Visualization of the auditory pathway in rats with 18F-FDG PET activation studies based on different auditory stimuli and reference conditions including cochlea ablation.

Activation studies with positron emission tomography (PET) in auditory implant users explained some of the mechanisms underlying the variability of achieved speech comprehension. Since future developments of auditory implants will include studies in rodents, we aimed to inversely translate functional PET imaging to rats. In normal hearing rats, activity in auditory and non-auditory regions was studied using 18F-fluorodeoxyglucose (18F-FDG) PET with 3 different acoustic conditions: sound attenuated laboratory background, continuous white noise and rippled noise. Additionally, bilateral cochlea ablated animals were scanned. 3D image data were transferred into a stereotaxic standard space and evaluated using volume of interest (VOI) analyses and statistical parametric mapping (SPM). In normal hearing rats alongside the auditory pathway consistent activations of the nucleus cochlearis (NC), olivary complex (OC) and inferior colliculus (IC) were seen comparing stimuli with background. In this respect, no increased activation could be detected in the auditory cortex (AC), which even showed deactivation with white noise stimulation. Nevertheless, higher activity in the AC in normal hearing rats was observed for all 3 auditory conditions against the cochlea ablated status. Vice versa, in ablated status activity in the olfactory nucleus (ON) was higher compared to all auditory conditions in normal hearing rats.

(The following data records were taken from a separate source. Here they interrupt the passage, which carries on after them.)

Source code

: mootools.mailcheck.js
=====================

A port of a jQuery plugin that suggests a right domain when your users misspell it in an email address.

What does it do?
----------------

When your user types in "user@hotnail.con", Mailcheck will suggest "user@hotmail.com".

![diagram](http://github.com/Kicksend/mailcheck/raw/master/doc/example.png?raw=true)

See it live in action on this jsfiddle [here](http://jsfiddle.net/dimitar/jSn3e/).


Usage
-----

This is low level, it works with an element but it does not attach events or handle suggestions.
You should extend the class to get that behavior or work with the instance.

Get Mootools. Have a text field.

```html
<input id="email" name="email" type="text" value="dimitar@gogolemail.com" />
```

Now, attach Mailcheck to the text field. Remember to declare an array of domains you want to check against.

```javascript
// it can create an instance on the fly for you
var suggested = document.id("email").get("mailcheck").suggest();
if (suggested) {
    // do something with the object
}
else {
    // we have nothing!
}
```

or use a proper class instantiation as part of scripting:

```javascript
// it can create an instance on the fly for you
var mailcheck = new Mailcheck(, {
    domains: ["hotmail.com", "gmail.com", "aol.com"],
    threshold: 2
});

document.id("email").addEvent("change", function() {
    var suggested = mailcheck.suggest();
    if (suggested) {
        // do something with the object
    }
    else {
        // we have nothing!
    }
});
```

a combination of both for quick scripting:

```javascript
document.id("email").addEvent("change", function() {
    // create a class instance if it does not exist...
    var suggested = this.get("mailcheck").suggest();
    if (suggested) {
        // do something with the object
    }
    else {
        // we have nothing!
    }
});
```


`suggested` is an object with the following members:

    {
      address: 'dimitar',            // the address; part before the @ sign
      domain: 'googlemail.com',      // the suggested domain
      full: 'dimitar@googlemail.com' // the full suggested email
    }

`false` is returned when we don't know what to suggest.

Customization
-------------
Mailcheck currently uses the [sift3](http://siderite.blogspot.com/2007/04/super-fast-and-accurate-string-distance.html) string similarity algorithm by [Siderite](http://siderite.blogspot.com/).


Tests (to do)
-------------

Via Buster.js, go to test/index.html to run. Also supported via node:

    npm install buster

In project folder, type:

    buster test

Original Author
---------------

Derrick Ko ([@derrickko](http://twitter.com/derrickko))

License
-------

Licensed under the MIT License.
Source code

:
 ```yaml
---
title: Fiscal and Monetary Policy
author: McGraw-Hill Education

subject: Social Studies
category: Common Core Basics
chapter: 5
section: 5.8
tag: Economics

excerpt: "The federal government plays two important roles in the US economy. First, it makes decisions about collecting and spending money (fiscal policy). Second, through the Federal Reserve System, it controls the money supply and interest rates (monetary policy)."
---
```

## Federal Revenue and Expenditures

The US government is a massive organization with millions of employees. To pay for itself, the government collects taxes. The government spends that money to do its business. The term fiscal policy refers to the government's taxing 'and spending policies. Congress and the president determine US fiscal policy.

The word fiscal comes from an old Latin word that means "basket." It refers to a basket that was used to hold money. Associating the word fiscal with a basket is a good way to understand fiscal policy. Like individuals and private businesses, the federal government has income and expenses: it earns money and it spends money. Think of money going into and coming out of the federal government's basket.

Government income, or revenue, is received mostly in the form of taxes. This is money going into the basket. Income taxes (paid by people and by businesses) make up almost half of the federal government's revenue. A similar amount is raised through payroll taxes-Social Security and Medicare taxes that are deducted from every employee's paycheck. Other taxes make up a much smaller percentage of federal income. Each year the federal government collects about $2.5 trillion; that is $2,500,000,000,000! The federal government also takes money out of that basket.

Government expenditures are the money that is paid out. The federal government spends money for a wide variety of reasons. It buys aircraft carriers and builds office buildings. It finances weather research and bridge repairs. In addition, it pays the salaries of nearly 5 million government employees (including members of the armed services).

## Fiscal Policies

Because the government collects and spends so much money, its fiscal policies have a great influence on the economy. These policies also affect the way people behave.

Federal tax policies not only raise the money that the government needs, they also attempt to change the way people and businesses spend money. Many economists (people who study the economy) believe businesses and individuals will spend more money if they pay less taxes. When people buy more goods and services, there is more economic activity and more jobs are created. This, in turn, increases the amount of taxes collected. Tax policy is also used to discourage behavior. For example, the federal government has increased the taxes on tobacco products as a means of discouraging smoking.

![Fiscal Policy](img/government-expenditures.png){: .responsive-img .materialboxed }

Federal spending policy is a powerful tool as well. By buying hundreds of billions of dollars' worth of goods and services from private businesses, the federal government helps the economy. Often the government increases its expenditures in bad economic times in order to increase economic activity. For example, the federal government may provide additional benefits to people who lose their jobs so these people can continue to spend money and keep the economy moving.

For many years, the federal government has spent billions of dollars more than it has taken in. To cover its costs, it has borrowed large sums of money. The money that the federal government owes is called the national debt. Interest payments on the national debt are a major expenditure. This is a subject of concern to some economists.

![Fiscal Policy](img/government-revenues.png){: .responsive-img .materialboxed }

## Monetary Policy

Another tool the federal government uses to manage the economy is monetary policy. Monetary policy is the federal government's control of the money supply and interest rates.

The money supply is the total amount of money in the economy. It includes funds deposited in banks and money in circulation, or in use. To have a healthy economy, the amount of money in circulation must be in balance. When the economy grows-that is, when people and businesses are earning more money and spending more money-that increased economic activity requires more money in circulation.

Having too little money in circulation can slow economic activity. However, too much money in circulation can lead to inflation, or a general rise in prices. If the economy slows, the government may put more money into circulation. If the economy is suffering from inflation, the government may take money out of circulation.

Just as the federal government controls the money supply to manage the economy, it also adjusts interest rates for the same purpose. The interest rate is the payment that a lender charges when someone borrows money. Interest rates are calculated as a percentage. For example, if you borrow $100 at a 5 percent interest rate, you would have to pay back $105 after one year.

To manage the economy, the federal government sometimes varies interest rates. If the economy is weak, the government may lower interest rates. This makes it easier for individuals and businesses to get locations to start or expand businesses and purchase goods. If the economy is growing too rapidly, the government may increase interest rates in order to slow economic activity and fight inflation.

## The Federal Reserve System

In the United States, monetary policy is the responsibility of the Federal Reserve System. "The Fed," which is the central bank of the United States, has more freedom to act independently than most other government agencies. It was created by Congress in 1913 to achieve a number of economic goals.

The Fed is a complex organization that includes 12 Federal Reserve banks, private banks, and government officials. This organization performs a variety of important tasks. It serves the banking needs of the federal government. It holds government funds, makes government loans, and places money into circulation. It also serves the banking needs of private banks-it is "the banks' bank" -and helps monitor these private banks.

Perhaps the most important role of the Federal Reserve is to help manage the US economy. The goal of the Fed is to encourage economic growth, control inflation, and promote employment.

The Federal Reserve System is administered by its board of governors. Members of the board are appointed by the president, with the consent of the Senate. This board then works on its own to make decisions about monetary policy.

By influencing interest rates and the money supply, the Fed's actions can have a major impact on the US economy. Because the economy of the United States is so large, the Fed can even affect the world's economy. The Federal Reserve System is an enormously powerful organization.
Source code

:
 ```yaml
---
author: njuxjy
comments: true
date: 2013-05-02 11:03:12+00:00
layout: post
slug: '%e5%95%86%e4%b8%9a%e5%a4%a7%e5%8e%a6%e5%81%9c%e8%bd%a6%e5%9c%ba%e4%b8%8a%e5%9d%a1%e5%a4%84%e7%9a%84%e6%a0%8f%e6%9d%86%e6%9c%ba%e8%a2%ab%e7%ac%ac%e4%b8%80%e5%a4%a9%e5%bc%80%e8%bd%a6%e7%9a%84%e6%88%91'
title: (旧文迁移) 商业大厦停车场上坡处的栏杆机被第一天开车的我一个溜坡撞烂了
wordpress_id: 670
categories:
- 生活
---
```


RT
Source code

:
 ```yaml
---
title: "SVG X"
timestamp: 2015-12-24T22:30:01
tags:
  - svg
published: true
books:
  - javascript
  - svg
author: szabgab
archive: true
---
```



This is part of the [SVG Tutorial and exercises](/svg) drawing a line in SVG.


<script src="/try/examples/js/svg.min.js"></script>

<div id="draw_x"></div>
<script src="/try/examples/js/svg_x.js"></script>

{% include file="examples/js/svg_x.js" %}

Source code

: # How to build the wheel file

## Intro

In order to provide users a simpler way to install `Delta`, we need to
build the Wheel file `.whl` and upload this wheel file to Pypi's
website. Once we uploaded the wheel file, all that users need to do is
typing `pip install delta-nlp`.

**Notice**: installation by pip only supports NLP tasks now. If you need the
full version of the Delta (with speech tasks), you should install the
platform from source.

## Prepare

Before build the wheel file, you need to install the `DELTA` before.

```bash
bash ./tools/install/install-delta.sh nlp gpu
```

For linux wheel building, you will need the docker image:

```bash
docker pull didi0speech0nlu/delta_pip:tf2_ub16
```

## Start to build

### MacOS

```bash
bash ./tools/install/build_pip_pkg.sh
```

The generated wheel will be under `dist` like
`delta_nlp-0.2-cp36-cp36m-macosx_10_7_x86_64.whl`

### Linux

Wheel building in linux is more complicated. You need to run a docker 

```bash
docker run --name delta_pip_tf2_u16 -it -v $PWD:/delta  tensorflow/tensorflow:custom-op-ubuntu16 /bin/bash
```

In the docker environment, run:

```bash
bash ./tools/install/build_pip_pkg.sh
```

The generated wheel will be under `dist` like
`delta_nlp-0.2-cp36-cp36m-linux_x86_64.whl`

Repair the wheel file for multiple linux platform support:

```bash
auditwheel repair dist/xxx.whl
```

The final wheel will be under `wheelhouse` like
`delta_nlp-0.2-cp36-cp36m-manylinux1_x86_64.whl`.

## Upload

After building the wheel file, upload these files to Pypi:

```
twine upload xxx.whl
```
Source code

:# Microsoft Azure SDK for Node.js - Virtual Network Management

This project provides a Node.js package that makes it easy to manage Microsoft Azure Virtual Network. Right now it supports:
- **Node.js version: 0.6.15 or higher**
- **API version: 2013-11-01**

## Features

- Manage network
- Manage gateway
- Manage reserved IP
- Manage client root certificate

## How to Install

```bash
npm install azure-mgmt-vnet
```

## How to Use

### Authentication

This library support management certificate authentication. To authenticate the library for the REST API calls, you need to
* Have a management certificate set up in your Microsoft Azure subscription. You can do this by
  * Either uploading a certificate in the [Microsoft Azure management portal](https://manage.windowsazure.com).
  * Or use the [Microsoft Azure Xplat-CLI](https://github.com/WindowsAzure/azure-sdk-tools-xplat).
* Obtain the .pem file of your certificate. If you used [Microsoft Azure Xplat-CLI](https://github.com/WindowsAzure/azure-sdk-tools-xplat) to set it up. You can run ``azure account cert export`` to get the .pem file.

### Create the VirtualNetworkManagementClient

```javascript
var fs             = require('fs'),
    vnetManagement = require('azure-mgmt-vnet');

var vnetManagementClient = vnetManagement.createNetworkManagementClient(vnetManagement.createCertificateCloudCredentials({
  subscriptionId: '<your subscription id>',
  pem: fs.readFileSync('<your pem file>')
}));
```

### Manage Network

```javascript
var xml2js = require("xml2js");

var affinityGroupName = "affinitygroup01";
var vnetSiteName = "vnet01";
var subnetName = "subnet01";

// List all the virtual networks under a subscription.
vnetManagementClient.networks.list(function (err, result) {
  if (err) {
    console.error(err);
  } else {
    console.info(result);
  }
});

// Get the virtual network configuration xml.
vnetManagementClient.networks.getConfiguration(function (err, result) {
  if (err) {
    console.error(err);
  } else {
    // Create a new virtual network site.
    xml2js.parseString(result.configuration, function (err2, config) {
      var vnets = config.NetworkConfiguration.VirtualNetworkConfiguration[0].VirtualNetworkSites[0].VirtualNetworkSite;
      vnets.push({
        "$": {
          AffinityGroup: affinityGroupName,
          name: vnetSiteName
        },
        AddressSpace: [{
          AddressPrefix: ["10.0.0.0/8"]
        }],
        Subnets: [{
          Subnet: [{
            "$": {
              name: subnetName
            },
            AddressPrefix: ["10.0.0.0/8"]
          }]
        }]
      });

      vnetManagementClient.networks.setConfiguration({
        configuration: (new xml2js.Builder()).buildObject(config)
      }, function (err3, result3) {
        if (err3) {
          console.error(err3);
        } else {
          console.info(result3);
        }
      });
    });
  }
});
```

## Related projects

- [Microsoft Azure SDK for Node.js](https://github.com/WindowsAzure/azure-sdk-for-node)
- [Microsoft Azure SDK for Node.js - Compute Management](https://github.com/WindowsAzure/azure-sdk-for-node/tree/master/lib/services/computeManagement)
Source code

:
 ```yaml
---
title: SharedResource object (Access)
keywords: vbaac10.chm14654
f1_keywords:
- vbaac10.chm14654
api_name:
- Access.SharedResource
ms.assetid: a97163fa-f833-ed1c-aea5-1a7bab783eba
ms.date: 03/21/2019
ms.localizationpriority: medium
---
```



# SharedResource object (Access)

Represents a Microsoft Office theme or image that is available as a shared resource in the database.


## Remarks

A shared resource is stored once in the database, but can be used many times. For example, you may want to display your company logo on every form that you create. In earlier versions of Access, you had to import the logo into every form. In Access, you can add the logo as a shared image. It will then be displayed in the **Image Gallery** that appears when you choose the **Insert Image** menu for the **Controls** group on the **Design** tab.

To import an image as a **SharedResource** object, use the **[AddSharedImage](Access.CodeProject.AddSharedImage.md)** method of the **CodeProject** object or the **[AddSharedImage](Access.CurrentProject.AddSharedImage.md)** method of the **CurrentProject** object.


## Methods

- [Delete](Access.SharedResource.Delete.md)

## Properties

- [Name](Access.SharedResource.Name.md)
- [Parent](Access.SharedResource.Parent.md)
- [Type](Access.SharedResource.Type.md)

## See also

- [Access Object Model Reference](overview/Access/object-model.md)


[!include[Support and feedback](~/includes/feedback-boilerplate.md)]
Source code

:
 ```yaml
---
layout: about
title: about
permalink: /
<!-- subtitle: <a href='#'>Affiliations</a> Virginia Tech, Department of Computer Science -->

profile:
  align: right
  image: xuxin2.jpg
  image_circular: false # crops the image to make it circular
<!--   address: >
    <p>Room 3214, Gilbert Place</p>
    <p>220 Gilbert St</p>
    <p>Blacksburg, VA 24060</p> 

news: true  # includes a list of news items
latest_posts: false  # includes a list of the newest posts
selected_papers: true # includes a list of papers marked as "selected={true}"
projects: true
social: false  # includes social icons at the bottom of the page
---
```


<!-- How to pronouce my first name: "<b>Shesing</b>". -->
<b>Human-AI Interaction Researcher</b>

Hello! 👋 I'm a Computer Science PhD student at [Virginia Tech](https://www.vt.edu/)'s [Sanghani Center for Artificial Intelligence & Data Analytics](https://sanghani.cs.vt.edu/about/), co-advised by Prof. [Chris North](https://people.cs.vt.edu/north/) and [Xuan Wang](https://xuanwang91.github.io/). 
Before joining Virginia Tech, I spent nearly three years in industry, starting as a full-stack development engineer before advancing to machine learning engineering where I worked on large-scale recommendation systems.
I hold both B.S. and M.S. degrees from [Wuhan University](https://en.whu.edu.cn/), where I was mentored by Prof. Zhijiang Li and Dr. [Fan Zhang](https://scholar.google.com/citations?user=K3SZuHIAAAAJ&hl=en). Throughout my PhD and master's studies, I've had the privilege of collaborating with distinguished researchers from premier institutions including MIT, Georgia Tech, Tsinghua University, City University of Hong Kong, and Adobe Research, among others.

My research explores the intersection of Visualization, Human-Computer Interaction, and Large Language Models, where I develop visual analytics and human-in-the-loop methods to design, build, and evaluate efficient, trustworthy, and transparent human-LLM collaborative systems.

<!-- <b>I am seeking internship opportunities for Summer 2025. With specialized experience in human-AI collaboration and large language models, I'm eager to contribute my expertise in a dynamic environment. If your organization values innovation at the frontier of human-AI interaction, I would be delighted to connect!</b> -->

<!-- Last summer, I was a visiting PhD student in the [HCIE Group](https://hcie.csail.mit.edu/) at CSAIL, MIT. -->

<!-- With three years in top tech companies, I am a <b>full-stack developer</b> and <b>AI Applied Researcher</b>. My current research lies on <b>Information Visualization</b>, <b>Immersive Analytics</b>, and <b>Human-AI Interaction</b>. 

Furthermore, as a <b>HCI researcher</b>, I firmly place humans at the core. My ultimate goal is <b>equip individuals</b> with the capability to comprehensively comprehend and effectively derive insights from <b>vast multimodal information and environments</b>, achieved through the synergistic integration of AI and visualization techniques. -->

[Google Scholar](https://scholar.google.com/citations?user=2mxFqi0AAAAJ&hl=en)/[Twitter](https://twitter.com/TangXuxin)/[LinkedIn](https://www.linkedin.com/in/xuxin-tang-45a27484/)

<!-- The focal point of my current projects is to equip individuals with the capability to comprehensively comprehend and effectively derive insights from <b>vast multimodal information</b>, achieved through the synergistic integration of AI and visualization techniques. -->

Our results indicate that activations can be demonstrated in normal hearing animals based on 18F-FDG PET in nuclei along the central auditory pathway with different types of noise stimuli. However, in the AC missing activation with respect to the background advises the need for more rigorous background noise attenuation for non-invasive reference conditions. Finally, our data suggest cross-modal activation of the olfactory system following cochlea ablation-underlining, that 18F-FDG PET appears to be well suited to study plasticity in rat models for cochlear implantation.